Even commence à jouer avec cette petite boule de poil informe qui deviendra un petit daemon. Un chien, un cheval, un éléphant, une libellule. Tout est possible.

Merkeley. Après la nuit. J'ai besoin de toi comme d'une infirmière. Il ne s'arrête pas, il ne s'arrête plus de demander. Il s'énerve il crie s'il n'obtient pas ce qu'il veut. Il est si triste. Si triste quand elle n'est pas là quand elle ne lui donne pas. Mais elle ne donne plus c'est lui qui prend. Elle pose sa main dans la sienne sans réfléchir. C'est normal aprês tout de s'aider. Mais est-ce qu'on s'aide encore? Est-ce qu'on aide encore la petite Ida?

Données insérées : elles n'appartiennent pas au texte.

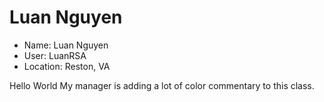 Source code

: # Luan Nguyen

* Name: Luan Nguyen
* User: LuanRSA
* Location: Reston, VA

Hello World
My manager is adding a lot of color commentary to this class.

Il faudrait partir peut-être. Non, cette idée est impensable. Et pourtant Hedda la pense et Even aussi. Il chuchote à son oreille lui parle de l'herbe plus verte ailleurs, qu'elle n'a pas besoin de lui.

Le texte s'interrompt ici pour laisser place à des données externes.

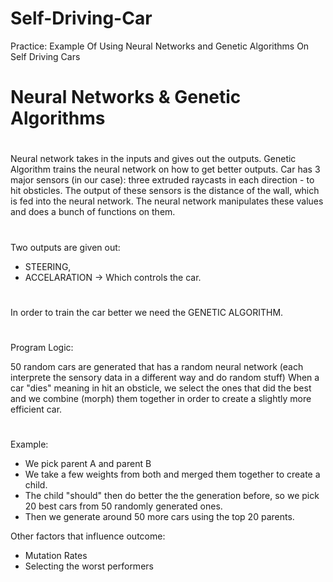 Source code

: # Self-Driving-Car
Practice: Example Of Using Neural Networks and Genetic Algorithms On Self Driving Cars
#
# Neural Networks & Genetic Algorithms
#
Neural network takes in the inputs and gives out the outputs. Genetic Algorithm trains the neural network on how to get better outputs.
Car has 3 major sensors (in our case): three extruded raycasts in each direction - to hit obsticles.
The output of these sensors is the distance of the wall, which is fed into the neural network.
The neural network manipulates these values and does a bunch of functions on them.
#
Two outputs are given out: 
- STEERING, 
- ACCELARATION -> Which controls the car.
#
In order to train the car better we need the GENETIC ALGORITHM.
#
Program Logic:

50 random cars are generated that has a random neural network (each interprete the sensory data in a different way and do random stuff)
When a car "dies" meaning in hit an obsticle, we select the ones that did the best and we combine (morph) them together in order to 
create a slightly more efficient car.
#
Example:
- We pick parent A and parent B
- We take a few weights from both and merged them together to create a child.
- The child "should" then do better the the generation before, so we pick 20 best cars from 50 randomly generated ones.
- Then we generate around 50 more cars using the top 20 parents.

Other factors that influence outcome:
- Mutation Rates
- Selecting the worst performers
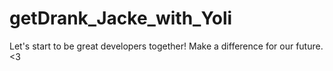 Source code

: # getDrank_Jacke_with_Yoli
Let's start to be great developers together! Make a difference for our future. &lt;3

Elle n'entend pas n'écoute plus. Plus rien ne passe, que les jours. Des années entières. Et voir grandir Ida l'entendre dire ses premiers mots et marcher les premiers pas. Sourire. Toujorus lui sourire.
Le père d'Ida disparait peu à peu, de ses pensées, de lui même, il n'est plus qu'un fantome, que quelques cris passagers avant que l'infirmière ne vienne lui donner sa dose.

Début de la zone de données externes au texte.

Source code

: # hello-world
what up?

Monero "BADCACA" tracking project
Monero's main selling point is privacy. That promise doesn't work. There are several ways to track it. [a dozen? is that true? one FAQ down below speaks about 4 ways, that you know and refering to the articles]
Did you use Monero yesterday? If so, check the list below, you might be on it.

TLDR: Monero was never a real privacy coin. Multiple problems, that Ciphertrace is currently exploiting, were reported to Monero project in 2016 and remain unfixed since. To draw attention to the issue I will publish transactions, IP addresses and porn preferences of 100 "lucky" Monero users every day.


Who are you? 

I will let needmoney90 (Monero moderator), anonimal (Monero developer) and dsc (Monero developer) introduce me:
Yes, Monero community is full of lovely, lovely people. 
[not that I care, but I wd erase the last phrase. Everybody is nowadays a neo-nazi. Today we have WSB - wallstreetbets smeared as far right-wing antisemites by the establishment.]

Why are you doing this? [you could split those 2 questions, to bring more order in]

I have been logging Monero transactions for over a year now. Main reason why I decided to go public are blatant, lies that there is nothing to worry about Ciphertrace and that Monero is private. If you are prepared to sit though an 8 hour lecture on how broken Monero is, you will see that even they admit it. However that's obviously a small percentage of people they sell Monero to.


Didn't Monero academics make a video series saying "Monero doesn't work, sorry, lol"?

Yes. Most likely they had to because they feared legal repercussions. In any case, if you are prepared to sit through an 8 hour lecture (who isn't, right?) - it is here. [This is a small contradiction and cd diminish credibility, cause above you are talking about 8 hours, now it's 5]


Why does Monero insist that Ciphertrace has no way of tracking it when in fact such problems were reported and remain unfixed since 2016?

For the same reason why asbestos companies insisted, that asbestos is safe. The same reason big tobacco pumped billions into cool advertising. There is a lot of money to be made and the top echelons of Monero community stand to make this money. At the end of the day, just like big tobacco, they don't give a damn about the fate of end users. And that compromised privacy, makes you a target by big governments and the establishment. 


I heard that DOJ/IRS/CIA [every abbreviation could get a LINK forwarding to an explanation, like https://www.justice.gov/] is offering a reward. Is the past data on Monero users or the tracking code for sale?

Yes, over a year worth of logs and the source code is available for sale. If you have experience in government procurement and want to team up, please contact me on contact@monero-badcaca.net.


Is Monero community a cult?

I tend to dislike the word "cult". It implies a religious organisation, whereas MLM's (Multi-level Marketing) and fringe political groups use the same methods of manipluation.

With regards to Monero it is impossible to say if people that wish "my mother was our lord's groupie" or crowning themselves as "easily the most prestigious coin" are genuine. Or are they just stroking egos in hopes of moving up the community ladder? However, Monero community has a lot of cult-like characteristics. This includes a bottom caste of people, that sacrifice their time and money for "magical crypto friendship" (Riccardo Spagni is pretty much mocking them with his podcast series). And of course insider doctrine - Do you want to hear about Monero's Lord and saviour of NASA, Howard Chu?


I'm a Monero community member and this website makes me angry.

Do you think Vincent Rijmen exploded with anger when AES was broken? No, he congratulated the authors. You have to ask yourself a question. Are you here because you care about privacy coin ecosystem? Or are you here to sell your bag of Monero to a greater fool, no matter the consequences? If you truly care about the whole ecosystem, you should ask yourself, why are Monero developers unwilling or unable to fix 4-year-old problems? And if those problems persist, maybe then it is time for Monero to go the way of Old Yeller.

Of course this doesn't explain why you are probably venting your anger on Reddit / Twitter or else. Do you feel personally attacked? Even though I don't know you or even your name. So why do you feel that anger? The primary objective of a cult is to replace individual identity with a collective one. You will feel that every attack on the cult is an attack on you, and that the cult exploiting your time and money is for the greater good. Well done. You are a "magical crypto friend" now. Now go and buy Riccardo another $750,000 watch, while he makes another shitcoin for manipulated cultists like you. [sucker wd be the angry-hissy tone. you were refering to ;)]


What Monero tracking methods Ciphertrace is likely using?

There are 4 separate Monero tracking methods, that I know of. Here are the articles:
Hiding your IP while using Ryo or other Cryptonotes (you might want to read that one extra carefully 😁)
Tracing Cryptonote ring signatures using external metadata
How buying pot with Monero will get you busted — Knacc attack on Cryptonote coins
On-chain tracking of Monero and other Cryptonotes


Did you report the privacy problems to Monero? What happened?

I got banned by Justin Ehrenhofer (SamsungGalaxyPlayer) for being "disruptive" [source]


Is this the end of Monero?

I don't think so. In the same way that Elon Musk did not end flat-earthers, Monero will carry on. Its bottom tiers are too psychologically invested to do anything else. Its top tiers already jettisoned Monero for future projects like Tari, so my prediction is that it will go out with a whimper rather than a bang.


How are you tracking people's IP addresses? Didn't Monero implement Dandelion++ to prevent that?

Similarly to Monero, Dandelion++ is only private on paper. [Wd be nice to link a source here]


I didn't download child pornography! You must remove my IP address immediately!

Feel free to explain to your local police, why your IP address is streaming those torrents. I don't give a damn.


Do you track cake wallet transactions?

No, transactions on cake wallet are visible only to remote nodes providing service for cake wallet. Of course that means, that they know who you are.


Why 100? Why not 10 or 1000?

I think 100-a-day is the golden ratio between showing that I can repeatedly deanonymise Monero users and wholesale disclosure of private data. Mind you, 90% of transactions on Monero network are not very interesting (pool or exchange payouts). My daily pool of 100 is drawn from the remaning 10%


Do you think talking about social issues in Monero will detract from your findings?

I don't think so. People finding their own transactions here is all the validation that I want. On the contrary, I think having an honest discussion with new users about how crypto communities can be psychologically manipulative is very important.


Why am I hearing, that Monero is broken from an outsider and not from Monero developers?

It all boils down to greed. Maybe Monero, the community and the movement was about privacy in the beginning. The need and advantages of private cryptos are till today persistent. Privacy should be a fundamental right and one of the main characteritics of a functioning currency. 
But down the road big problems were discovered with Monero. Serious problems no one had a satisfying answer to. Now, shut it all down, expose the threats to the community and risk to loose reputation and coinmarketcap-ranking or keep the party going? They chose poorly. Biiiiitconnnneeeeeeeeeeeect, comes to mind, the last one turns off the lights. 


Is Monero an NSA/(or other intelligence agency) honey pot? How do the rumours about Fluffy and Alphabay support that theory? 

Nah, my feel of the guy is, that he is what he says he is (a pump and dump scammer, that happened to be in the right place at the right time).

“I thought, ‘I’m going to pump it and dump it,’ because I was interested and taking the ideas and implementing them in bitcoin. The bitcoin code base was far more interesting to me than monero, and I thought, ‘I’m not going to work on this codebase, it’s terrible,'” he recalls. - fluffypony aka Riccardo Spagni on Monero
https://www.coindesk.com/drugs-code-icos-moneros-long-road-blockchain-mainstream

Un don? Un cadeau empoisonné de ses dieux qui depuis longtemps l'ont abandonnée. La déesse à qui elle murmurait enfant ne répond pas. Il pleut souvent pourtant et quand il pleut Hedda sent monter en elle cette envie d'attraper Ida par un bras, Even par l'autre et de partir s'aventurer ailleurs.
Mais ses pieds ne bougent pas.

Merkeley. Avant le jour. C'est l'heure enfin. Comme le jour où Hedda a quitté le nid.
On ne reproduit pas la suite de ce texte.